Des liens qui s’entretiennent aussi grâce à l’animation de deux filières - Orges brassicoles et Blé tendre - par les ingénieurs de la station. Une localisation qui fait sens puisque la Champagne-Ardenne concentre 30 % des surfaces nationales d’orge de printemps, et 10 % de celles de blé tendre et d’orge d’hiver. « Notre rôle est d’écouter les acteurs des filières à l’échelle nationale, y compris de l’aval, pour orienter le programme d’activité d’Arvalis en fonction des priorités », explique Alexis Decarrier, ingénieur et animateur de la filière Blé tendre.
Des essais précurseurs sur le phénotypage
Enfin, la station de Châlons-en-Champagne est à l’origine du développement de certaines innovations désormais normalisées au sein de l’institut. « On est précurseur sur le phénotypage : c’est ici que le prototype de l’arche Aplhi a été finalisé », signale Lionel Igier, technicien. Aujourd’hui, Alphi en est à sa troisième version, et est utilisée sur la station de Villers-Saint-Christophe.
(1) Trois des plus grands collecteurs français sont installés en Champagne-Ardenne : Soufflet, Vivescia et Cérésia.
(2) L’AREP est une association fondée en 1976 qui rassemble 9 partenaires : Arvalis, l’ITB, Terres Inovia, la Fédération régionale des coopératives agricoles Grand-Est, Cristal Union, Téréos, Soufflet ainsi que les Chambres départementales d’agriculture des Ardennes, de la Marne et et de la Haute-Marne.

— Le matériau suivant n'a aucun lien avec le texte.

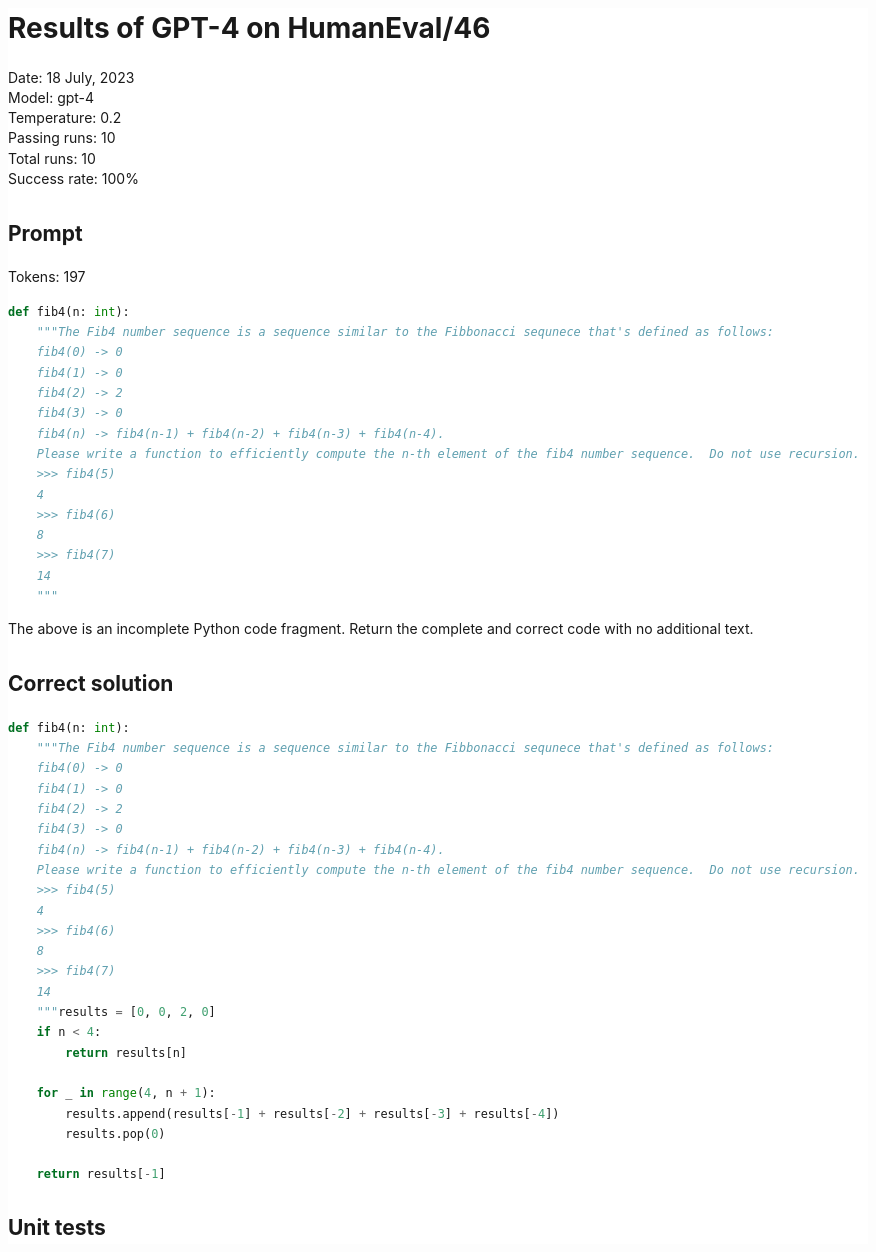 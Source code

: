 # Results of GPT-4 on HumanEval/46
Date: 18 July, 2023<br />
Model: gpt-4<br />
Temperature: 0.2<br />
Passing runs: 10<br />
Total runs: 10<br />
Success rate: 100%
## Prompt
Tokens: 197
```python
def fib4(n: int):
    """The Fib4 number sequence is a sequence similar to the Fibbonacci sequnece that's defined as follows:
    fib4(0) -> 0
    fib4(1) -> 0
    fib4(2) -> 2
    fib4(3) -> 0
    fib4(n) -> fib4(n-1) + fib4(n-2) + fib4(n-3) + fib4(n-4).
    Please write a function to efficiently compute the n-th element of the fib4 number sequence.  Do not use recursion.
    >>> fib4(5)
    4
    >>> fib4(6)
    8
    >>> fib4(7)
    14
    """
```
The above is an incomplete Python code fragment. Return the complete and correct code with no additional text.
## Correct solution
```python
def fib4(n: int):
    """The Fib4 number sequence is a sequence similar to the Fibbonacci sequnece that's defined as follows:
    fib4(0) -> 0
    fib4(1) -> 0
    fib4(2) -> 2
    fib4(3) -> 0
    fib4(n) -> fib4(n-1) + fib4(n-2) + fib4(n-3) + fib4(n-4).
    Please write a function to efficiently compute the n-th element of the fib4 number sequence.  Do not use recursion.
    >>> fib4(5)
    4
    >>> fib4(6)
    8
    >>> fib4(7)
    14
    """results = [0, 0, 2, 0]
    if n < 4:
        return results[n]

    for _ in range(4, n + 1):
        results.append(results[-1] + results[-2] + results[-3] + results[-4])
        results.pop(0)

    return results[-1]
```
## Unit tests
```python
``` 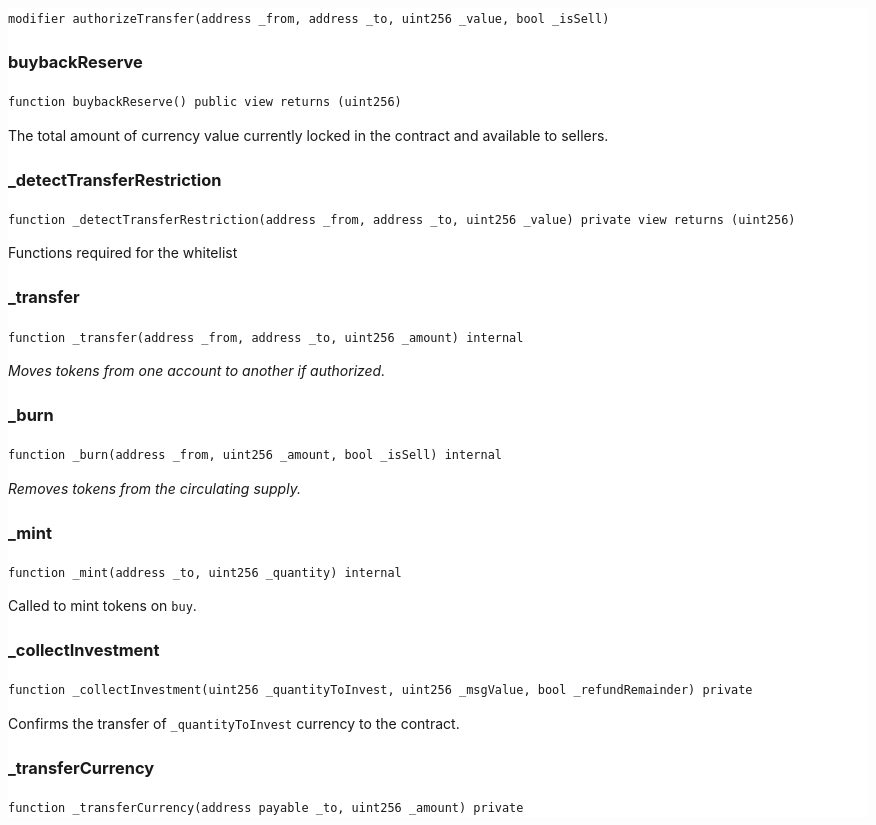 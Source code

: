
 ```solidity
modifier authorizeTransfer(address _from, address _to, uint256 _value, bool _isSell)
```

### buybackReserve

```solidity
function buybackReserve() public view returns (uint256)
```

The total amount of currency value currently locked in the contract and available to sellers.

### _detectTransferRestriction

```solidity
function _detectTransferRestriction(address _from, address _to, uint256 _value) private view returns (uint256)
```

Functions required for the whitelist

### _transfer

```solidity
function _transfer(address _from, address _to, uint256 _amount) internal
```

_Moves tokens from one account to another if authorized._

### _burn

```solidity
function _burn(address _from, uint256 _amount, bool _isSell) internal
```

_Removes tokens from the circulating supply._

### _mint

```solidity
function _mint(address _to, uint256 _quantity) internal
```

Called to mint tokens on `buy`.

### _collectInvestment

```solidity
function _collectInvestment(uint256 _quantityToInvest, uint256 _msgValue, bool _refundRemainder) private
```

Confirms the transfer of `_quantityToInvest` currency to the contract.

### _transferCurrency

```solidity
function _transferCurrency(address payable _to, uint256 _amount) private
```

La station Arvalis de Châlons-en-champagne
• Localisation : Châlons-en-Champagne (51)
• Création : 2001
• Surface : essais en parcelles d’agriculteurs uniquement
• Salariés permanents : 9
• Système : polyculture
• Activités : nutrition azotée, fertilité des sols, couverts végétaux, céréales à paille, variétés, ravageurs, maladies, animation filières Blé tendre et Orges brassicoles.
La station de Châlons-en-Champagne compte quatre ingénieurs, dont deux animateurs filières, quatre techniciens et une assistante.